Latent class models with categorical and continuous indicators.
Day 5 Afternoon
If time permits: latent class growth curve models. The integration of latent class and continuous variable SEM models. Lab: latent class models using MPlus* (*note: this lab may be replaced with an exercise using alternative software, depending on class interest).   

Literature

Mandatory
Four PDF files to be made available to participants.

Mandatory readings before course start
For participants who have not taken the SEM I course at GSERM, it is strongly recommended that the 8 PDF files constituting the reading materials for this first course be reviewed.  These materials will be made available to SEM II. registrants.

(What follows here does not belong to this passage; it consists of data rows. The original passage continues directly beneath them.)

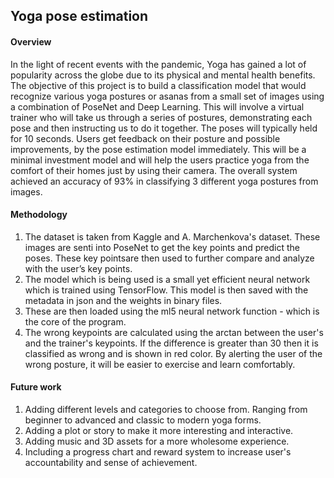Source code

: ## Yoga pose estimation
#### Overview
In the light of recent events with the pandemic, Yoga has gained a lot of popularity across the globe due to its physical and mental health benefits. The objective of this project is to build a classification model that would recognize various yoga postures or asanas from a small set of images using a combination of PoseNet and Deep Learning. This will involve a virtual trainer who will take us through a series of postures, demonstrating each pose and then instructing us to do it together. The poses will typically held for 10 seconds. Users get feedback on their posture and possible improvements, by the pose estimation model immediately. This will be a minimal investment model and will help the users practice yoga from the comfort of their homes just by using their camera. The overall system achieved an accuracy of 93% in classifying 3 different yoga postures from images.

#### Methodology
1. The dataset is taken from Kaggle and A. Marchenkova's dataset. These images are senti into PoseNet to get the key points and predict the poses. These key pointsare then used to further compare and analyze with the user’s key points.
2. The model which is being used is a small yet efficient neural network which is trained using TensorFlow. This model is then saved with the metadata in json and the weights in binary files.
3. These are then loaded using the ml5 neural network function - which is the core of the program.
4. The wrong keypoints are calculated using the arctan between the user's and the trainer's keypoints. If the difference is greater than 30 then it is classified as wrong and is shown in red color. By alerting the user of the wrong posture, it will be easier to exercise and learn comfortably.

#### Future work
1. Adding different levels and categories to choose from. Ranging from beginner to advanced and classic to modern yoga forms.
2. Adding a plot or story to make it more interesting and interactive.
3. Adding music and 3D assets for a more wholesome experience.
4. Including a progress chart and reward system to increase user's accountability and sense of achievement.
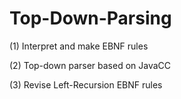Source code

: # Top-Down-Parsing

<Obejctive>
  
(1) Interpret and make EBNF rules

(2) Top-down parser based on JavaCC

(3) Revise Left-Recursion EBNF rules
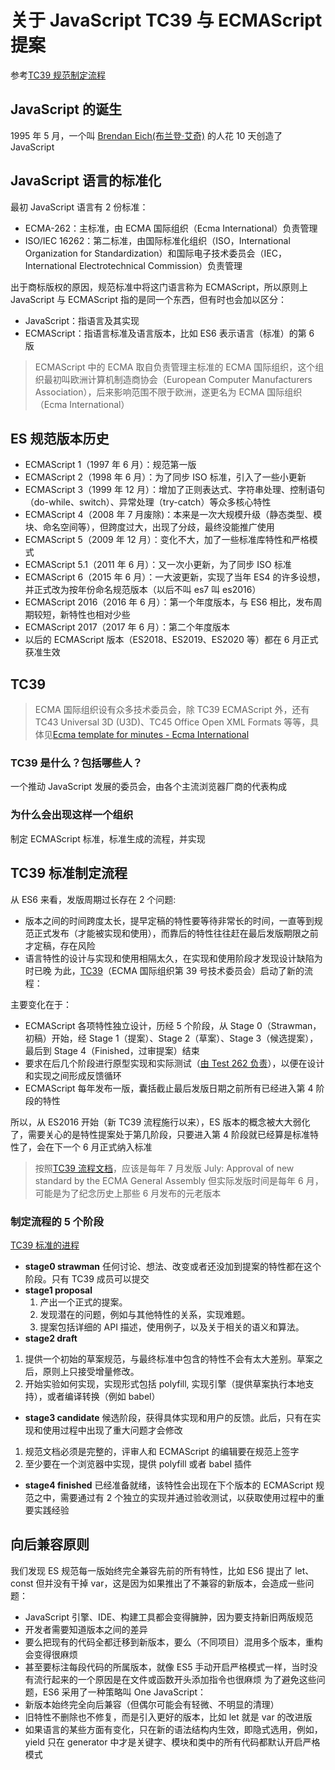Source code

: # 关于 JavaScript TC39 与 ECMAScript 提案

参考[TC39 规范制定流程 ](https://www.cnblogs.com/ayqy/p/tc39-workflow.html)

## JavaScript 的诞生

1995 年 5 月，一个叫 [Brendan Eich(布兰登·艾奇)](https://baike.baidu.com/item/%E5%B8%83%E5%85%B0%E7%99%BB%C2%B7%E8%89%BE%E5%A5%87/58101949?fromtitle=Brendan%20Eich&fromid=561441&fr=aladdin) 的人花 10 天创造了 JavaScript

## JavaScript 语言的标准化

最初 JavaScript 语言有 2 份标准：

- ECMA-262：主标准，由 ECMA 国际组织（Ecma International）负责管理
- ISO/IEC 16262：第二标准，由国际标准化组织（ISO，International Organization for Standardization）和国际电子技术委员会（IEC，International Electrotechnical Commission）负责管理

出于商标版权的原因，规范标准中将这门语言称为 ECMAScript，所以原则上 JavaScript 与 ECMAScript 指的是同一个东西，但有时也会加以区分：

- JavaScript：指语言及其实现
- ECMAScript：指语言标准及语言版本，比如 ES6 表示语言（标准）的第 6 版

> ECMAScript 中的 ECMA 取自负责管理主标准的 ECMA 国际组织，这个组织最初叫欧洲计算机制造商协会（European Computer Manufacturers Association），后来影响范围不限于欧洲，遂更名为 ECMA 国际组织（Ecma International）

## ES 规范版本历史

- ECMAScript 1（1997 年 6 月）：规范第一版
- ECMAScript 2（1998 年 6 月）：为了同步 ISO 标准，引入了一些小更新
- ECMAScript 3（1999 年 12 月）：增加了正则表达式、字符串处理、控制语句（do-while、switch）、异常处理（try-catch）等众多核心特性
- ECMAScript 4（2008 年 7 月废除)：本来是一次大规模升级（静态类型、模块、命名空间等），但跨度过大，出现了分歧，最终没能推广使用
- ECMAScript 5（2009 年 12 月）：变化不大，加了一些标准库特性和严格模式
- ECMAScript 5.1（2011 年 6 月）：又一次小更新，为了同步 ISO 标准
- ECMAScript 6（2015 年 6 月）：一大波更新，实现了当年 ES4 的许多设想，并正式改为按年份命名规范版本（以后不叫 es7 叫 es2016）
- ECMAScript 2016（2016 年 6 月）：第一个年度版本，与 ES6 相比，发布周期较短，新特性也相对少些
- ECMAScript 2017（2017 年 6 月）：第二个年度版本
- 以后的 ECMAScript 版本（ES2018、ES2019、ES2020 等）都在 6 月正式获准生效

## TC39

> ECMA 国际组织设有众多技术委员会，除 TC39 ECMAScript 外，还有 TC43 Universal 3D (U3D)、TC45 Office Open XML Formats 等等，具体见[Ecma template for minutes - Ecma International]()

### TC39 是什么？包括哪些人？

一个推动 JavaScript 发展的委员会，由各个主流浏览器厂商的代表构成

### 为什么会出现这样一个组织

制定 ECMAScript 标准，标准生成的流程，并实现

## TC39 标准制定流程

从 ES6 来看，发版周期过长存在 2 个问题:

- 版本之间的时间跨度太长，提早定稿的特性要等待非常长的时间，一直等到规范正式发布（才能被实现和使用），而靠后的特性往往赶在最后发版期限之前才定稿，存在风险
- 语言特性的设计与实现和使用相隔太久，在实现和使用阶段才发现设计缺陷为时已晚
  为此，[TC39](https://www.ecma-international.org/technical-committees/tc39/)（ECMA 国际组织第 39 号技术委员会）启动了新的流程：

主要变化在于：

- ECMAScript 各项特性独立设计，历经 5 个阶段，从 Stage 0（Strawman，初稿）开始，经 Stage 1（提案）、Stage 2（草案）、Stage 3（候选提案），最后到 Stage 4（Finished，过审提案）结束
- 要求在后几个阶段进行原型实现和实际测试（[由 Test 262 负责](https://github.com/tc39/test262)），以便在设计和实现之间形成反馈循环
- ECMAScript 每年发布一版，囊括截止最后发版日期之前所有已经进入第 4 阶段的特性

所以，从 ES2016 开始（新 TC39 流程施行以来），ES 版本的概念被大大弱化了，需要关心的是特性提案处于第几阶段，只要进入第 4 阶段就已经算是标准特性了，会在下一个 6 月正式纳入标准

> 按照[TC39 流程文档](https://tc39.es/process-document/)，应该是每年 7 月发版
> July: Approval of new standard by the ECMA General Assembly
> 但实际发版时间是每年 6 月，可能是为了纪念历史上那些 6 月发布的元老版本

### 制定流程的 5 个阶段

[TC39 标准的进程](https://github.com/tc39/proposals)

- **stage0 strawman** 任何讨论、想法、改变或者还没加到提案的特性都在这个阶段。只有 TC39 成员可以提交
- **stage1 proposal**
  1. 产出一个正式的提案。
  2. 发现潜在的问题，例如与其他特性的关系，实现难题。
  3. 提案包括详细的 API 描述，使用例子，以及关于相关的语义和算法。
- **stage2 draft**

1.  提供一个初始的草案规范，与最终标准中包含的特性不会有太大差别。草案之后，原则上只接受增量修改。
2.  开始实验如何实现，实现形式包括 polyfill, 实现引擎（提供草案执行本地支持），或者编译转换（例如 babel）

- **stage3 candidate** 候选阶段，获得具体实现和用户的反馈。此后，只有在实现和使用过程中出现了重大问题才会修改

1.  规范文档必须是完整的，评审人和 ECMAScript 的编辑要在规范上签字
2.  至少要在一个浏览器中实现，提供 polyfill 或者 babel 插件

- **stage4 finished** 已经准备就绪，该特性会出现在下个版本的 ECMAScript 规范之中，需要通过有 2 个独立的实现并通过验收测试，以获取使用过程中的重要实践经验

## 向后兼容原则

我们发现 ES 规范每一版始终完全兼容先前的所有特性，比如 ES6 提出了 let、const 但并没有干掉 var，这是因为如果推出了不兼容的新版本，会造成一些问题：

- JavaScript 引擎、IDE、构建工具都会变得臃肿，因为要支持新旧两版规范
- 开发者需要知道版本之间的差异
- 要么把现有的代码全都迁移到新版本，要么（不同项目）混用多个版本，重构会变得很麻烦
- 甚至要标注每段代码的所属版本，就像 ES5 手动开启严格模式一样，当时没有流行起来的一个原因是在文件或函数开头添加指令也很麻烦
  为了避免这些问题，ES6 采用了一种策略叫 One JavaScript：
- 新版本始终完全向后兼容（但偶尔可能会有轻微、不明显的清理）
- 旧特性不删除也不修复，而是引入更好的版本，比如 let 就是 var 的改进版
- 如果语言的某些方面有变化，只在新的语法结构内生效，即隐式选用，例如，yield 只在 generator 中才是关键字、模块和类中的所有代码都默认开启严格模式
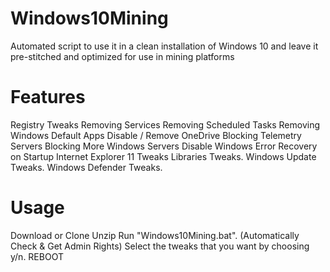 # Windows10Mining
Automated script to use it in a clean installation of Windows 10 and leave it pre-stitched and optimized for use in mining platforms

# Features
Registry Tweaks
Removing Services
Removing Scheduled Tasks
Removing Windows Default Apps
Disable / Remove OneDrive
Blocking Telemetry Servers
Blocking More Windows Servers
Disable Windows Error Recovery on Startup
Internet Explorer 11 Tweaks
Libraries Tweaks.
Windows Update Tweaks.
Windows Defender Tweaks.


# Usage
Download or Clone
Unzip
Run "Windows10Mining.bat". (Automatically Check & Get Admin Rights)
Select the tweaks that you want by choosing y/n.
REBOOT

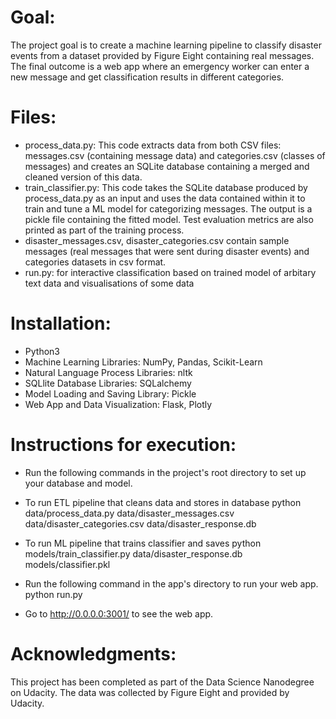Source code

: # Goal:
The project goal is to create a machine learning pipeline to classify disaster events from a dataset provided by Figure Eight containing real messages. The final outcome is a web app where an emergency worker can enter a new message and get classification results in different categories.

# Files:
- process_data.py: This code extracts data from both CSV files: messages.csv (containing message data) and categories.csv (classes of messages) and creates an SQLite database containing a merged and cleaned version of this data.
- train_classifier.py: This code takes the SQLite database produced by process_data.py as an input and uses the data contained within it to train and tune a ML model for categorizing messages. The output is a pickle file containing the fitted model. Test evaluation metrics are also printed as part of the training process.
- disaster_messages.csv, disaster_categories.csv contain sample messages (real messages that were sent during disaster events) and categories datasets in csv format.
- run.py: for interactive classification based on trained model of arbitary text data and visualisations of some data

# Installation:
- Python3
- Machine Learning Libraries: NumPy, Pandas, Scikit-Learn
- Natural Language Process Libraries: nltk
- SQLlite Database Libraries: SQLalchemy
- Model Loading and Saving Library: Pickle
- Web App and Data Visualization: Flask, Plotly

# Instructions for execution:
- Run the following commands in the project's root directory to set up your database and model.

- To run ETL pipeline that cleans data and stores in database python data/process_data.py data/disaster_messages.csv data/disaster_categories.csv data/disaster_response.db
- To run ML pipeline that trains classifier and saves python models/train_classifier.py data/disaster_response.db models/classifier.pkl
- Run the following command in the app's directory to run your web app. python run.py

- Go to http://0.0.0.0:3001/ to see the web app.

# Acknowledgments:
This project has been completed as part of the Data Science Nanodegree on Udacity. The data was collected by Figure Eight and provided by Udacity.
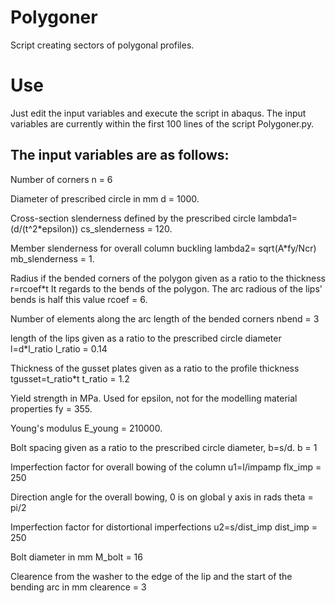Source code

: # Polygoner

Script creating sectors of polygonal profiles.

# Use
Just edit the input variables and execute the script in abaqus. The input variables are currently within the first 100 lines of the script Polygoner.py. 


## The input variables are as follows:

 Number of corners
n = 6

 Diameter of prescribed circle in mm
d = 1000.

 Cross-section slenderness defined by the prescribed circle lambda1=(d/(t^2\*epsilon))
cs_slenderness = 120.

 Member slenderness for overall column buckling lambda2= sqrt(A\*fy/Ncr)
mb_slenderness = 1.

 Radius if the bended corners of the polygon given as a ratio to the thickness r=rcoef\*t
 It regards to the bends of the polygon. The arc radious of the lips' bends is half this value
rcoef = 6.

 Number of elements along the arc length of the bended corners
nbend = 3

 length of the lips given as a ratio to the prescribed circle diameter l=d\*l_ratio
l_ratio = 0.14

 Thickness of the gusset plates given as a ratio to the profile thickness tgusset=t_ratio\*t
t_ratio = 1.2

 Yield strength in MPa. Used for epsilon, not for the modelling material properties
fy = 355.

 Young's modulus
E_young = 210000.

 Bolt spacing given as a ratio to the prescribed circle diameter, b=s/d.
b = 1

 Imperfection factor for overall bowing of the column u1=l/impamp
flx_imp = 250

 Direction angle for the overall bowing, 0 is on global y axis in rads
theta = pi/2

 Imperfection factor for distortional imperfections u2=s/dist_imp
dist_imp = 250

 Bolt diameter in mm
M_bolt = 16

 Clearence from the washer to the edge of the lip and the start of the bending arc in mm
clearence = 3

For participants who are not very familiar with generalized linear models (models for binary logit/probit, ordered logit/probit and multinomial logit/probit models), please read the PDF entitled, “A Primer on Categorical Dependent Variable Models for SEM Researchers,” which will be made available to participants in advance of the course.   In addition, for those who have not taken a prior course on categorical data, if possible, browse through a categorical dependent variable model textbook (e.g., the STATA-based text by Scott Long and Jeremy Freese, Regression Models for Categorical Dependent Variables Using STATA, though this text is more detailed than we need for SEM II; Scott Menard’s Logistic Regression would also work).

Examination part
Two computer exercises: 20% x 2 = 40%
Two highly structured assignments using computer files to be provided to participants.  One assignment is due on Thursday, while the other is due on the Monday following the course.
One short written exercise, based on questions covering course material: 10%
One major project: 50%
The major project involves an original SEM analysis to be conducted using a dataset of the participant’s choice, following consultation with the instructor. (Some datasets can be provided for those participants who do not have access to their own data).The project should employ at least one and preferably more than one of the advanced techniques covered in the course (i.e., beyond that materials covered in an introductory SEM course) – for example, a panel data model, a model with ordinal indicators for latent variables, a latent class model or a complex multiple-group model with factor means and intercepts.

Supplementary aids
Completion of project will require access to SEM software.

Examination content
Students will be expected to display a detailed knowledge of at least one of the topics covered in the course and preferably more than one for the project:
1.    Multiple group models for means and intercepts.
2.    Panel data models for latent variable change scores and cross-lagged effects.
3.    Growth curve models with covariates
4.    Models for non-normally distributed data
5.    Models for coarsely-categorized ordinal variables.
6.    SEM models with binary, ordered and multinomial outcomes.
7.    Latent class models

Literature
Powerpoint and PDF materials, distributed to class participants (PDF files on SEM models and software guide files (MPlus, STATA, R) also distributed to the class.